Ioannis Avramopoulos1, Jennifer Rexford2, and Robert Schapire2
Deutsche Telekom Laboratories1and Princeton University2
In this paper, we propose a different framework for adaptive routing decisions based on regret-minimizing online learning algorithms. These algorithms, as applied to routing, are appealing because adopters can independently improve their own performance while being robust to adversarial behavior. However, in contrast to approaches based on optimization theory that provide guarantees from the outset about network-wide behavior, the network-wide behavior if online learning algorithms were to interact with each other is less understood. In this paper, we study this interaction in a realistic Internet environment, and find that the outcome is a stable state and that the optimality gap with respect to the network-wide optimum is small. Our findings suggest that online learning may be a suitable framework for adaptive routing decisions in the Internet.
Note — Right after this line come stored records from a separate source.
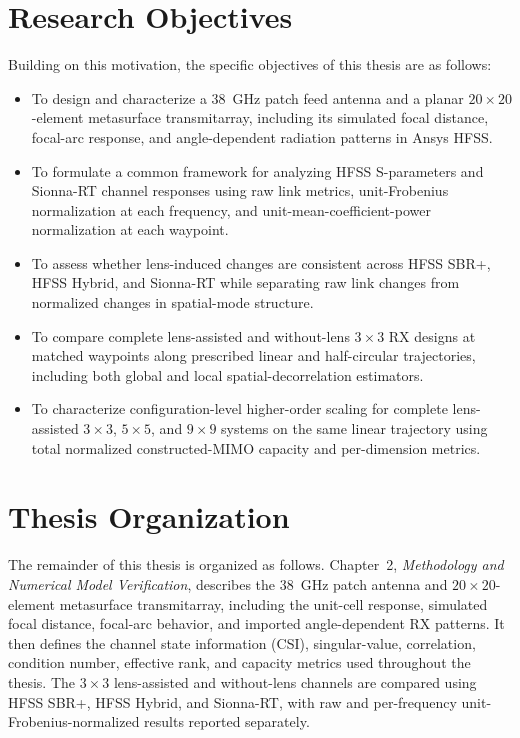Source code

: \section{Research Objectives}
Building on this motivation, the specific objectives of this thesis are as follows:
\begin{itemize}
    \item To design and characterize a 38~GHz patch feed antenna and a planar $20\times20$-element metasurface transmitarray, including its simulated focal distance, focal-arc response, and angle-dependent radiation patterns in Ansys HFSS\@.
    \item To formulate a common framework for analyzing HFSS S-parameters and Sionna-RT channel responses using raw link metrics, unit-Frobenius normalization at each frequency, and unit-mean-coefficient-power normalization at each waypoint.
    \item To assess whether lens-induced changes are consistent across HFSS SBR+, HFSS Hybrid, and Sionna-RT while separating raw link changes from normalized changes in spatial-mode structure.
    \item To compare complete lens-assisted and without-lens $3\times3$ RX designs at matched waypoints along prescribed linear and half-circular trajectories, including both global and local spatial-decorrelation estimators.
    \item To characterize configuration-level higher-order scaling for complete lens-assisted $3\times3$, $5\times5$, and $9\times9$ systems on the same linear trajectory using total normalized constructed-MIMO capacity and per-dimension metrics.
\end{itemize}

\section{Thesis Organization}

The remainder of this thesis is organized as follows. Chapter~2, \textit{Methodology and Numerical Model Verification}, describes the 38~GHz patch antenna and $20\times20$-element metasurface transmitarray, including the unit-cell response, simulated focal distance, focal-arc behavior, and imported angle-dependent RX patterns. It then defines the channel state information (CSI), singular-value, correlation, condition number, effective rank, and capacity metrics used throughout the thesis. The $3\times3$ lens-assisted and without-lens channels are compared using HFSS SBR+, HFSS Hybrid, and Sionna-RT, with raw and per-frequency unit-Frobenius-normalized results reported separately.

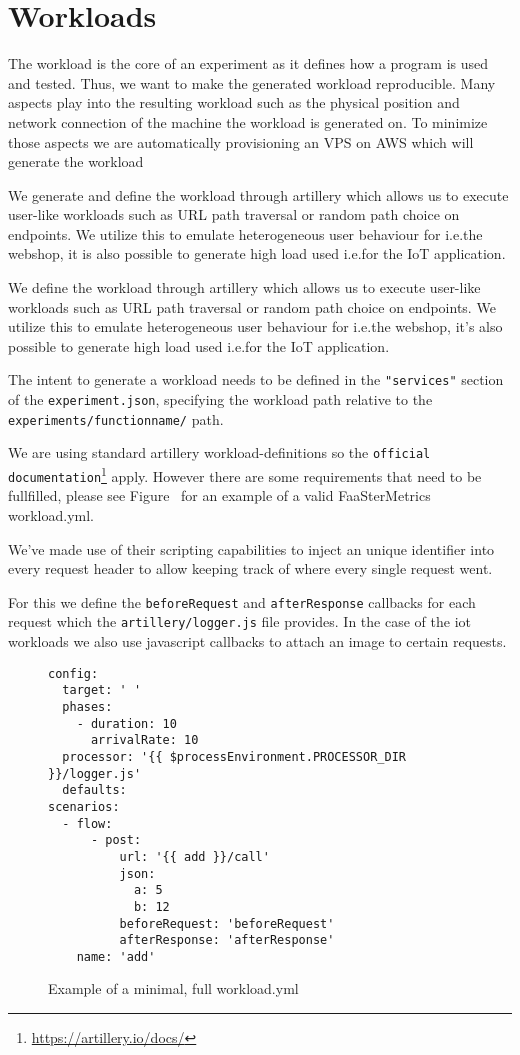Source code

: \documentclass[../main.tex]{subfiles}
\begin{document}
\section{Workloads}\label{sec:WorkloadsStructure}

The workload is the core of an experiment as it defines how a program is used and tested. 
Thus, we want to make the generated workload reproducible. 
Many aspects play into the resulting workload such as the physical position and network connection of the machine the workload is generated on. 
To minimize those aspects we are automatically provisioning an VPS on AWS which will generate the workload

We generate and define the workload through artillery which allows us to execute user-like workloads 
such as URL path traversal or random path choice on endpoints. 
We utilize this to emulate heterogeneous user behaviour for i.e.\@ the webshop, 
it is also possible to generate high load used i.e.\@ for the IoT application.

We define the workload through artillery which allows us to execute user-like workloads such as URL path traversal or random path choice on endpoints. We utilize this to emulate heterogeneous user behaviour for i.e.\@ the webshop, it's also possible to generate high load used i.e.\@ for the IoT application.

The intent to generate a workload needs to be defined in the \texttt{"services"} section of the \texttt{experiment.json}, specifying the workload path relative to the \texttt{experiments/functionname/} path. %

We are using standard artillery workload-definitions so the \texttt{official documentation}\footnote{\url{https://artillery.io/docs/}} apply. However there are some requirements that need to be fullfilled, please see Figure~ for an example of a valid FaaSterMetrics workload.yml.

We've made use of their scripting capabilities to inject an unique identifier into every request header to allow keeping track of where every single request went. 

For this we define the \texttt{beforeRequest} and \texttt{afterResponse} callbacks for each request which the \texttt{artillery/logger.js} file provides.
In the case of the iot workloads we also use javascript callbacks to attach an image to certain requests.

\begin{figure}[H]
  \begin{tcolorbox}[titleDetachedStyle, title=\texttt{workload.yml}]
  \begin{verbatim}
config:
  target: ' '
  phases:
    - duration: 10
      arrivalRate: 10
  processor: '{{ $processEnvironment.PROCESSOR_DIR }}/logger.js'
  defaults:
scenarios:
  - flow:
      - post:
          url: '{{ add }}/call'
          json:
            a: 5
            b: 12
          beforeRequest: 'beforeRequest'
          afterResponse: 'afterResponse'
    name: 'add'
\end{verbatim}
\end{tcolorbox}
\caption{Example of a minimal, full workload.yml}%
\label{fig:exampleWorkloadYML}
\end{figure}
\end{document}
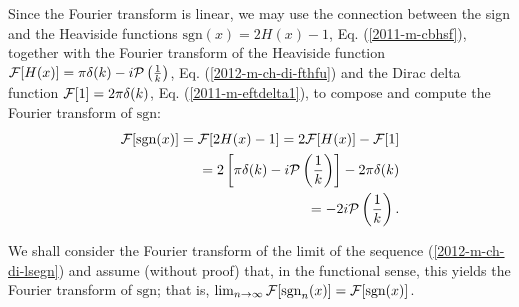 Since the Fourier transform is linear,
we may use the connection between the sign and the Heaviside functions $\textrm{sgn}(x) = 2H(x) -1$, Eq. (\ref{2011-m-cbhsf}),
together with the
Fourier transform of the Heaviside function
${\cal F}[H(x)] =  \pi \delta (k)   -i {\cal P} \left(\frac{1}{k}\right)$,
Eq. (\ref{2012-m-ch-di-fthfu}) and the Dirac delta function
${\cal F}[1] = 2\pi \delta (k)$, Eq. (\ref{2011-m-eftdelta1}),
to compose and compute the Fourier transform  of $\textrm{sgn}$:
\begin{equation}
\begin{split}
{\cal F}[\textrm{sgn}(x)] = {\cal F}[2H(x) -1] = 2{\cal F}[H(x)] - {\cal F}[1]
\\ \qquad =
2 \left[\pi \delta (k)   -i {\cal P} \left(\frac{1}{k}\right)\right] -  2\pi \delta (k)
\\ \qquad =
-2i {\cal P} \left(\frac{1}{k}\right)
.
\end{split}
\label{2011-m-ch-di-fdsgnfu}
\end{equation}

We shall consider the Fourier transform of the limit of the sequence (\ref{2012-m-ch-di-lsegn})
and assume (without proof) that, in the functional sense,
this yields the   Fourier transform of $\textrm{sgn}$; that is,
$
\lim_{n\rightarrow \infty}
{\cal F}[ \textrm{sgn}_n(x) ]
=
{\cal F}[ \textrm{sgn}(x) ]
$.

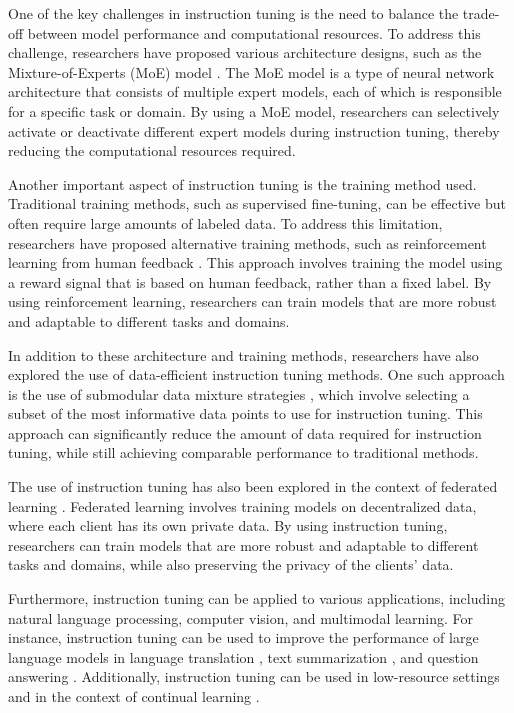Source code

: \documentclass[11pt]{article}
\begin{document}
One of the key challenges in instruction tuning is the need to balance the trade-off between model performance and computational resources. To address this challenge, researchers have proposed various architecture designs, such as the Mixture-of-Experts (MoE) model \cite{ref25}. The MoE model is a type of neural network architecture that consists of multiple expert models, each of which is responsible for a specific task or domain. By using a MoE model, researchers can selectively activate or deactivate different expert models during instruction tuning, thereby reducing the computational resources required.

Another important aspect of instruction tuning is the training method used. Traditional training methods, such as supervised fine-tuning, can be effective but often require large amounts of labeled data. To address this limitation, researchers have proposed alternative training methods, such as reinforcement learning from human feedback \cite{ref24}. This approach involves training the model using a reward signal that is based on human feedback, rather than a fixed label. By using reinforcement learning, researchers can train models that are more robust and adaptable to different tasks and domains.

In addition to these architecture and training methods, researchers have also explored the use of data-efficient instruction tuning methods. One such approach is the use of submodular data mixture strategies \cite{ref35}, which involve selecting a subset of the most informative data points to use for instruction tuning. This approach can significantly reduce the amount of data required for instruction tuning, while still achieving comparable performance to traditional methods.

The use of instruction tuning has also been explored in the context of federated learning \cite{ref36}. Federated learning involves training models on decentralized data, where each client has its own private data. By using instruction tuning, researchers can train models that are more robust and adaptable to different tasks and domains, while also preserving the privacy of the clients' data.

Furthermore, instruction tuning can be applied to various applications, including natural language processing, computer vision, and multimodal learning. For instance, instruction tuning can be used to improve the performance of large language models in language translation \cite{ref2}, text summarization \cite{ref37}, and question answering \cite{ref38}. Additionally, instruction tuning can be used in low-resource settings \cite{ref39} and in the context of continual learning \cite{ref40}.
\end{document}
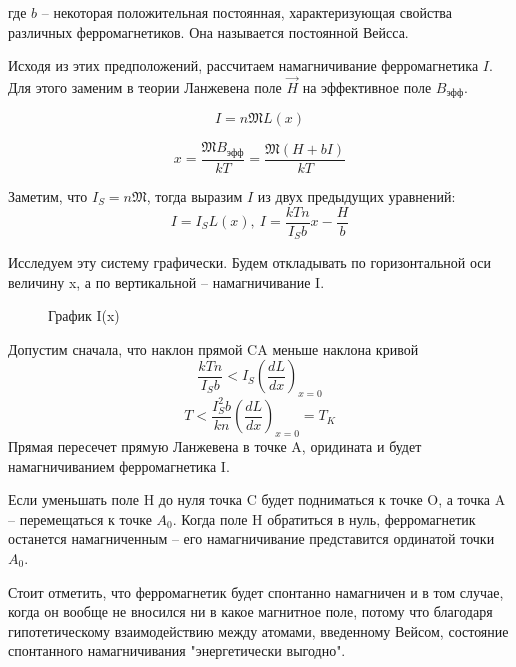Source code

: \documentclass[a4paper,14pt]{article} %
\begin{document}
где $b$ -- некоторая положительная постоянная, характеризующая свойства различных ферромагнетиков. Она называется постоянной Вейсса.

Исходя из этих предположений, рассчитаем намагничивание ферромагнетика $I$. Для этого заменим в теории Ланжевена поле $\overrightarrow{H}$ на эффективное поле $B_\text{эфф}$.

\[I = n\mathfrak{M}L(x)\]

\[x = \frac{\mathfrak{M}B_\text{эфф}}{kT} = \frac{\mathfrak{M}(H + bI)}{kT}\]

Заметим, что $I_S = n\mathfrak{M}$, тогда выразим $I$ из двух предыдущих уравнений:
\[I = I_S L(x), ~I = \frac{kTn}{I_S b}x - \frac{H}{b}\]

Исследуем эту систему графически. Будем откладывать по горизонтальной оси величину x, а по вертикальной -- намагничивание I.

\begin{figure}[H]
	\caption{График I(x)}
\end{figure}

Допустим сначала, что наклон прямой CA меньше наклона кривой
\[\frac{kTn}{I_Sb} < I_S\left(\frac{dL}{dx}\right)_{x=0}\]
\[T < \frac{I_S^2 b}{kn}\left(\frac{dL}{dx}\right)_{x=0} = T_K\]
Прямая пересечет прямую Ланжевена в точке A, оридината и будет намагничиванием ферромагнетика I.

Если уменьшать поле H до нуля точка C будет подниматься к точке O, а точка A -- перемещаться к точке $A_0$. Когда поле H обратиться в нуль, ферромагнетик останется намагниченным -- его намагничивание представится ординатой точки $A_0$. 

Стоит отметить, что ферромагнетик будет спонтанно намагничен и в том случае, когда он вообще не вносился ни в какое магнитное поле, потому что благодаря гипотетическому взаимодействию между атомами, введенному Вейсом, состояние спонтанного намагничивания "энергетически выгодно".
\end{document}
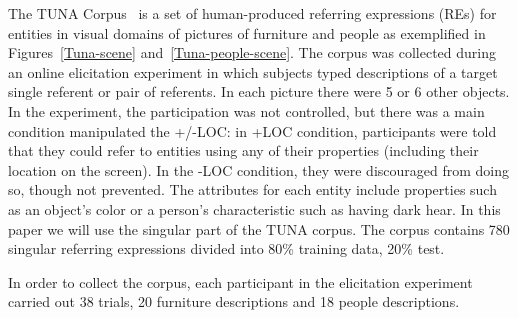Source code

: \label{tunaDescription}The TUNA Corpus~\cite{Gatt:2008:TCO:1708322.1708365} is a set of human-produced referring expressions (REs) for entities in visual domains of pictures of furniture and people as exemplified in Figures~\ref{Tuna-scene} and~\ref{Tuna-people-scene}. The corpus was
collected during an online elicitation experiment in which subjects typed descriptions of a target single referent or pair of referents. 
In each picture there were 5 or 6 other objects. 
In the experiment, the participation was not controlled, but there was a main condition manipulated the +/-LOC: in +LOC condition, participants were told that they could refer to entities using any of their properties (including their location on the screen). In the -LOC condition, they were discouraged from doing so, though not prevented. 
The attributes for each entity include properties such as an object's color or a person's characteristic such as having dark hear.
In this paper we will use the singular part of the TUNA corpus. The corpus contains 780 singular referring expressions divided
into 80\% training data, 20\% test. 

In order to collect the corpus, each participant in the elicitation experiment carried out 38 trials, 20 furniture descriptions and 18 people descriptions.  


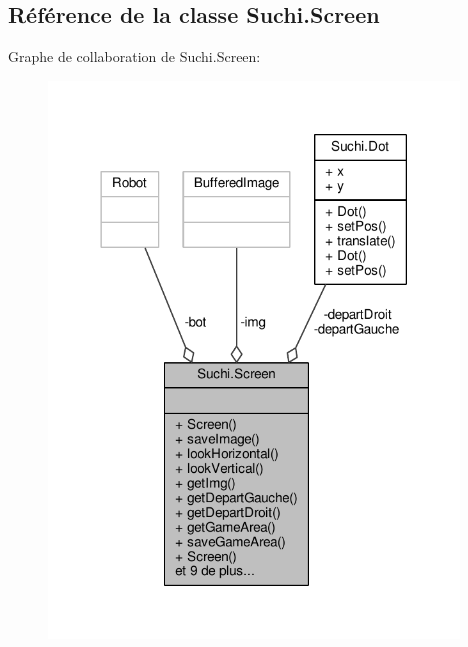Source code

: \hypertarget{classSuchi_1_1Screen}{}\subsection{Référence de la classe Suchi.\+Screen}
\label{classSuchi_1_1Screen}


Graphe de collaboration de Suchi.\+Screen\+:\nopagebreak
\begin{figure}[H]
\begin{center}
\leavevmode
\includegraphics[width=309pt]{classSuchi_1_1Screen__coll__graph}
\end{center}
\end{figure}
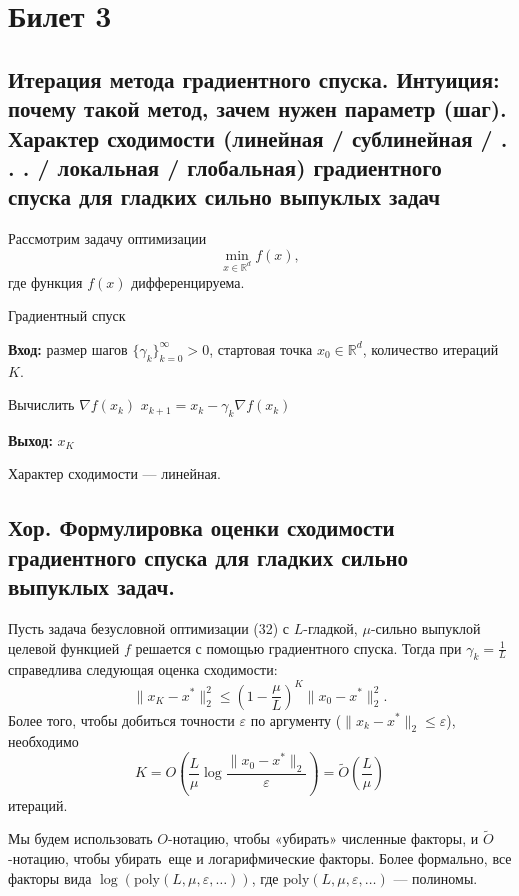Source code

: \section{Билет 3}

\subsection{Итерация метода градиентного спуска. Интуиция: почему такой метод,
    зачем нужен параметр (шаг). Характер сходимости (линейная / сублинейная
    / . . . / локальная / глобальная) градиентного спуска для гладких
    сильно выпуклых задач}

Рассмотрим задачу оптимизации $$\min_{x \in \mathbb{R}^d} f(x),$$ где функция $f(x)$ дифференцируема.

\begin{algorithm}[ht]
    \caption{Градиентный спуск}
    \textbf{Вход:} размер шагов $\{\gamma_k\}_{k=0}^{\infty} > 0$, стартовая точка $x_0 \in \mathbb{R}^d$, количество итераций $K$.
    \begin{algorithmic}[1]
        \State Вычислить $\nabla f(x_k)$
        \State $x_{k+1} = x_k - \gamma_k \nabla f(x_k)$
        \EndFor
    \end{algorithmic}
    \textbf{Выход:} $x_K$
\end{algorithm}

Характер сходимости --- линейная.

\subsection{Хор. Формулировка оценки сходимости градиентного спуска для гладких сильно выпуклых задач.}

\begin{theorem}
    Пусть задача безусловной оптимизации (32) с $L$-гладкой, $\mu$-сильно выпуклой целевой функцией $f$ решается 
    с помощью градиентного спуска. Тогда при $\gamma_k = \frac{1}{L}$ справедлива следующая оценка сходимости:
    $$\|x_K - x^*\|_2^2 \leq \left( 1 - \frac{\mu}{L} \right)^K \|x_0 - x^*\|_2^2.$$
    Более того, чтобы добиться точности $\varepsilon$ по аргументу ($\|x_k - x^*\|_2 \leq \varepsilon$), необходимо
    $$K = O\left( \frac{L}{\mu} \log \frac{\|x_0 - x^*\|_2}{\varepsilon} \right) = \tilde{O}\left( \frac{L}{\mu} \right)$$
    итераций.

\end{theorem}

\begin{note}
    Мы будем использовать $O$-нотацию, чтобы «убирать» численные факторы, и $\tilde{O}$-нотацию, 
    чтобы \guillemetleft убирать\guillemetright \, еще и логарифмические факторы. Более формально, все факторы вида 
    $\log(\text{poly}(L, \mu, \varepsilon, \dots))$, где $\text{poly}(L, \mu, \varepsilon, \dots)$ --- полиномы.

\end{note}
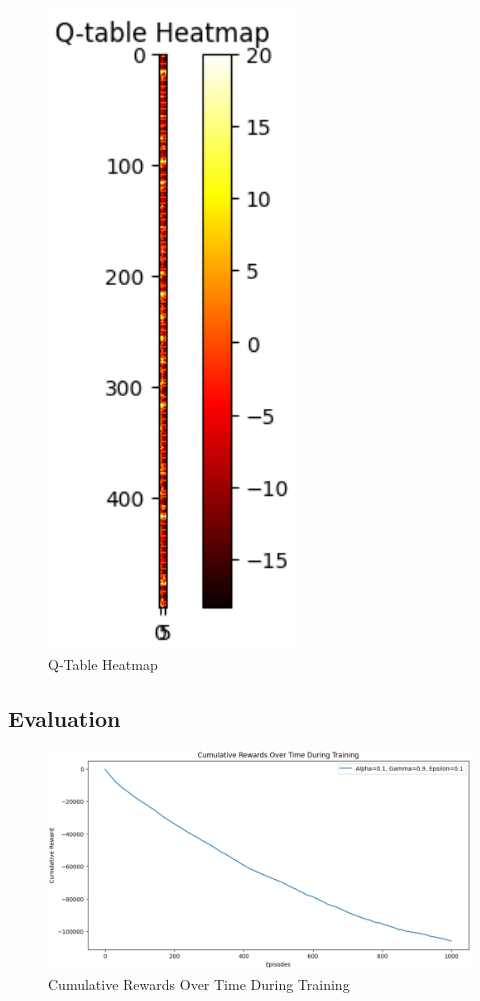 \begin{figure}[H]  %
    \centering
    \includegraphics[width=0.5\linewidth, height=0.5\textheight]{figures/Q-Table_HeatMap.PNG}
    \caption{Q-Table Heatmap}
    \label{fig:QTableHeatmap}
\end{figure}

\subsection{Evaluation}
\begin{figure}[H]  %
    \centering
    \includegraphics[width=1\linewidth]{figures/Cumulative_Rewards_Over_Time_During_Training.PNG}
    \caption{Cumulative Rewards Over Time During Training}
    \label{fig:Cumulative Rewards Over Time During Training}
\end{figure}







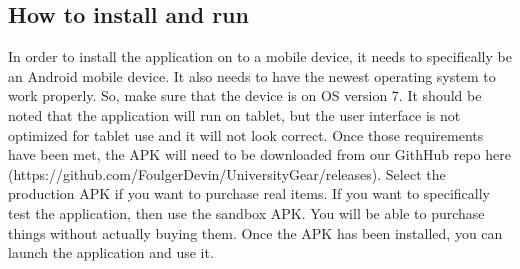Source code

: \documentclass[journal,compsoc, 10pt, draftclsnofoot, onecolumn]{IEEEtran}
\begin{document}
\subsection{How to install and run}
In order to install the application on to a mobile device, it needs to specifically 
be an Android mobile device. It also needs to have the newest operating system 
to work properly. So, make sure that the device is on OS version 7. It should be 
noted that the application will run on tablet, but the user interface is not optimized 
for tablet use and it will not look correct. Once those requirements have been met, 
the APK will need to be downloaded from our GithHub repo here (https://github.com/FoulgerDevin/UniversityGear/releases).
Select the production APK if you want to purchase real items. If you want to 
specifically test the application, then use the sandbox APK. You will be able to 
purchase things without actually buying them. Once the APK has been installed, 
you can launch the application and use it. 
\end{document}
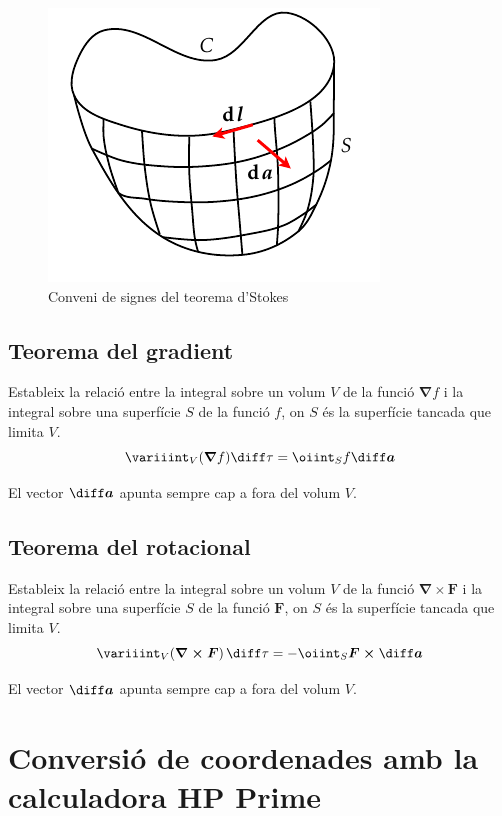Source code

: \documentclass[catalan,a4paper,twoside,11pt]{article}
\begin{document}
\begin{figure}[h]
\centering
     \includegraphics{Imatges/Stokes.pdf}
\caption{Conveni de signes del teorema d'Stokes}
\label{pic:signe-teo-stockes}
\end{figure}


\subsection{Teorema del gradient}
Estableix la relació entre la integral sobre un volum $V$ de la funció $\boldsymbol{\nabla}f$ i la integral sobre una superfície $S$ de la funció $f$, on $S$ és la superfície tancada que limita $V$.
\begin{equation}
    \variiint_V(\boldsymbol{\nabla}f)\diff \tau = \oiint_S f\boldsymbol{\diff a}
\end{equation}

El vector $\boldsymbol{\diff a}$ apunta sempre cap a fora del volum $V$.

\subsection{Teorema del rotacional}
Estableix la relació entre la integral sobre un volum $V$ de la funció $\boldsymbol{\nabla\times F}$ i la integral sobre una superfície $S$ de la funció $\boldsymbol{F}$, on $S$ és la superfície tancada que limita $V$.
\begin{equation}
    \variiint_V(\boldsymbol{\nabla\times F})\,\diff \tau=-\oiint_S
    \boldsymbol{F\times\diff a}
\end{equation}

El vector $\boldsymbol{\diff a}$ apunta sempre cap a fora del volum $V$.

\section{Conversió de coordenades amb la calculadora HP Prime}
\end{document}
The global flow of Internet traffic depends on the interaction of independent networks that interconnect through routing protocols to deliver the traffic. The routing decisions are based for the most part on static information (such as number of hops to destination or business relationships with neighboring networks) ignoring dynamic performance metrics. Making routing decisions adaptive would not only improve the performance but also the security of the global routing system by enabling the end systems to route around adversaries [21].
Previous approaches to add adaptivity to routing decisions have been mostly based on optimization theory. These efforts date back to the work of Gallager [14] and have received significant attention since then (see, for example, [9,18,16]). However, such optimal routing algorithms rely on trust (assuming, for example, that routers provide feedback about performance in a truthful manner) and seek to optimize network-wide objectives possibly at the expense of the performance of individual flows. In the Internet, an adversary can exploit assumptions of trust to disrupt communication, and, therefore, Internet routing should be robust to such adversarial behavior. Furthermore, in the general interdomain setting, individual networks are not likely to seek to optimize a network-wide objective but rather their own performance.
In this paper, we propose a different framework for adding adaptivity to routing decisions, one based on the substantial body of work in learning theory and game theory on algorithms for making repeated decisions that aim to minimize regret. The regret of an algorithm is the difference between the performance of the sequence of decisions generated by the algorithm and the performance of the best fixed decision in hindsight. Several decision-making algorithms have been proposed that approach zero regret even against a fully adaptive adversary (e.g., [19,2]). The problem of routing data traffic between a source and a destination node over a set of paths can be cast as a problem of repeated decision making in which the routing algorithm must decide in a repeated fashion over which paths to forward the traffic.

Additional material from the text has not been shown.